From the first line down to the one containing "Gambar 7. Plot Visualisasi MSE pada model", reproduce the entries below exactly and leave out the pictures.
*** Opening of EXTRACTED INFORMATION ***
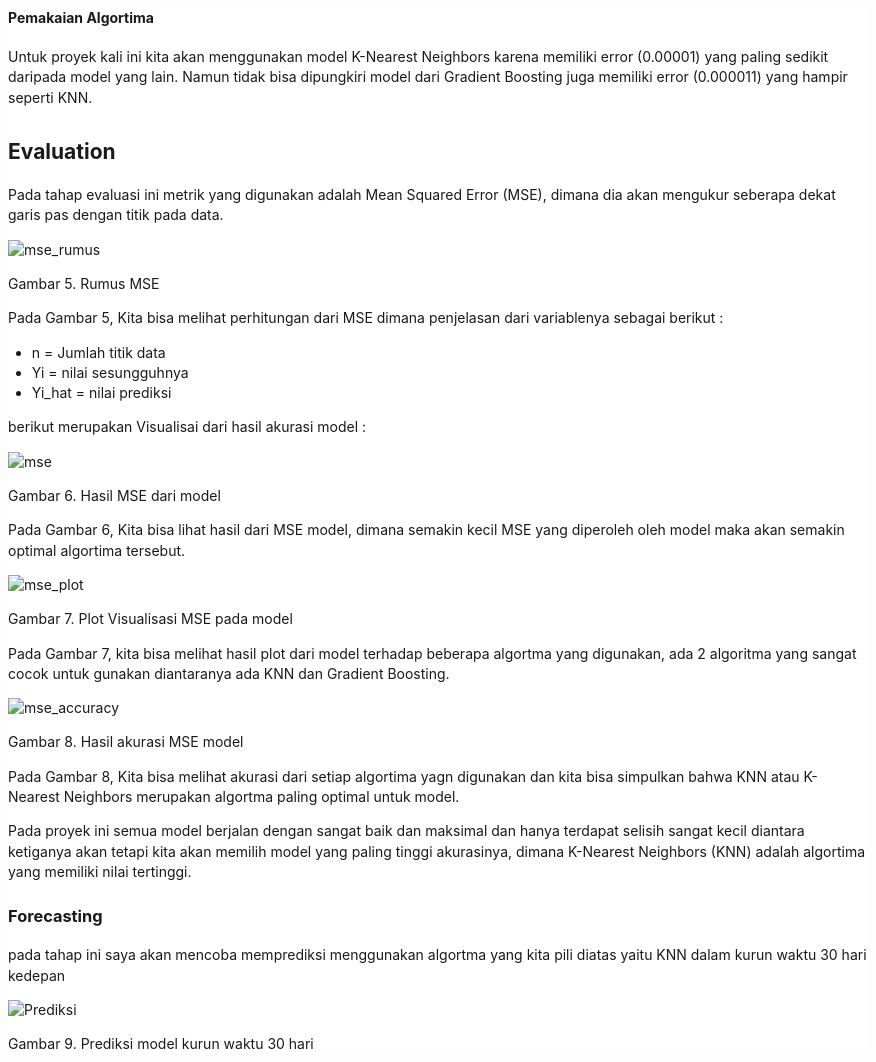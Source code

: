 #### Pemakaian Algortima 
Untuk proyek kali ini kita akan menggunakan model K-Nearest Neighbors karena memiliki error (0.00001) yang paling sedikit daripada model yang lain. Namun tidak bisa dipungkiri model dari Gradient Boosting juga memiliki error (0.000011) yang hampir seperti KNN.

## Evaluation
Pada tahap evaluasi ini metrik yang digunakan adalah Mean Squared Error (MSE), dimana dia akan mengukur seberapa dekat garis pas dengan titik pada data. 

![mse_rumus](https://user-images.githubusercontent.com/73319544/191768488-1d350af9-cb15-4fe1-8cd5-7c8ded16aaf9.png)

Gambar 5. Rumus MSE

Pada Gambar 5, Kita bisa melihat perhitungan dari MSE dimana penjelasan dari variablenya sebagai berikut :
- n = Jumlah titik data
- Yi = nilai sesungguhnya 
- Yi_hat = nilai prediksi

berikut merupakan Visualisai dari hasil akurasi model :

![mse](https://user-images.githubusercontent.com/73319544/191768548-b62df2d8-c282-4dd2-a616-a99d8986b3e5.png)

Gambar 6. Hasil MSE dari model

Pada Gambar 6, Kita bisa lihat hasil dari MSE model, dimana semakin kecil MSE yang diperoleh oleh model maka akan semakin optimal algortima tersebut.

![mse_plot](https://user-images.githubusercontent.com/73319544/191768597-750f3732-6abc-47d9-9f44-1a5e1f03eea8.png)

Gambar 7. Plot Visualisasi MSE pada model

Pada Gambar 7, kita bisa melihat hasil plot dari model terhadap beberapa algortma yang digunakan, ada 2 algoritma yang sangat cocok untuk gunakan diantaranya ada KNN dan Gradient Boosting.

![mse_accuracy](https://user-images.githubusercontent.com/73319544/191768645-d4ce7412-9004-4bf8-9e77-c6e6752802e7.png)

Gambar 8. Hasil akurasi MSE model

Pada Gambar 8, Kita bisa melihat akurasi dari setiap algortima yagn digunakan dan kita bisa simpulkan bahwa KNN atau K-Nearest Neighbors merupakan algortma paling optimal untuk model. 

Pada proyek ini semua model berjalan dengan sangat baik dan maksimal dan hanya terdapat selisih sangat kecil diantara ketiganya akan tetapi kita akan memilih model yang paling tinggi akurasinya, dimana K-Nearest Neighbors (KNN) adalah algortima yang memiliki nilai tertinggi.

### Forecasting
pada tahap ini saya akan mencoba memprediksi menggunakan algortma yang kita pili diatas yaitu KNN dalam kurun waktu 30 hari kedepan 

![Prediksi](https://user-images.githubusercontent.com/73319544/191768702-9dc917e8-8ca1-4418-8552-129bba3524f8.png)

Gambar 9. Prediksi model kurun waktu 30 hari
*** Close of EXTRACTED INFORMATION ***
REPLY TO THE TASK =>
Source code

: #### Pemakaian Algortima 
Untuk proyek kali ini kita akan menggunakan model K-Nearest Neighbors karena memiliki error (0.00001) yang paling sedikit daripada model yang lain. Namun tidak bisa dipungkiri model dari Gradient Boosting juga memiliki error (0.000011) yang hampir seperti KNN.

## Evaluation
Pada tahap evaluasi ini metrik yang digunakan adalah Mean Squared Error (MSE), dimana dia akan mengukur seberapa dekat garis pas dengan titik pada data. 

![mse_rumus](https://user-images.githubusercontent.com/73319544/191768488-1d350af9-cb15-4fe1-8cd5-7c8ded16aaf9.png)

Gambar 5. Rumus MSE

Pada Gambar 5, Kita bisa melihat perhitungan dari MSE dimana penjelasan dari variablenya sebagai berikut :
- n = Jumlah titik data
- Yi = nilai sesungguhnya 
- Yi_hat = nilai prediksi

berikut merupakan Visualisai dari hasil akurasi model :

![mse](https://user-images.githubusercontent.com/73319544/191768548-b62df2d8-c282-4dd2-a616-a99d8986b3e5.png)

Gambar 6. Hasil MSE dari model

Pada Gambar 6, Kita bisa lihat hasil dari MSE model, dimana semakin kecil MSE yang diperoleh oleh model maka akan semakin optimal algortima tersebut.

![mse_plot](https://user-images.githubusercontent.com/73319544/191768597-750f3732-6abc-47d9-9f44-1a5e1f03eea8.png)

Gambar 7. Plot Visualisasi MSE pada model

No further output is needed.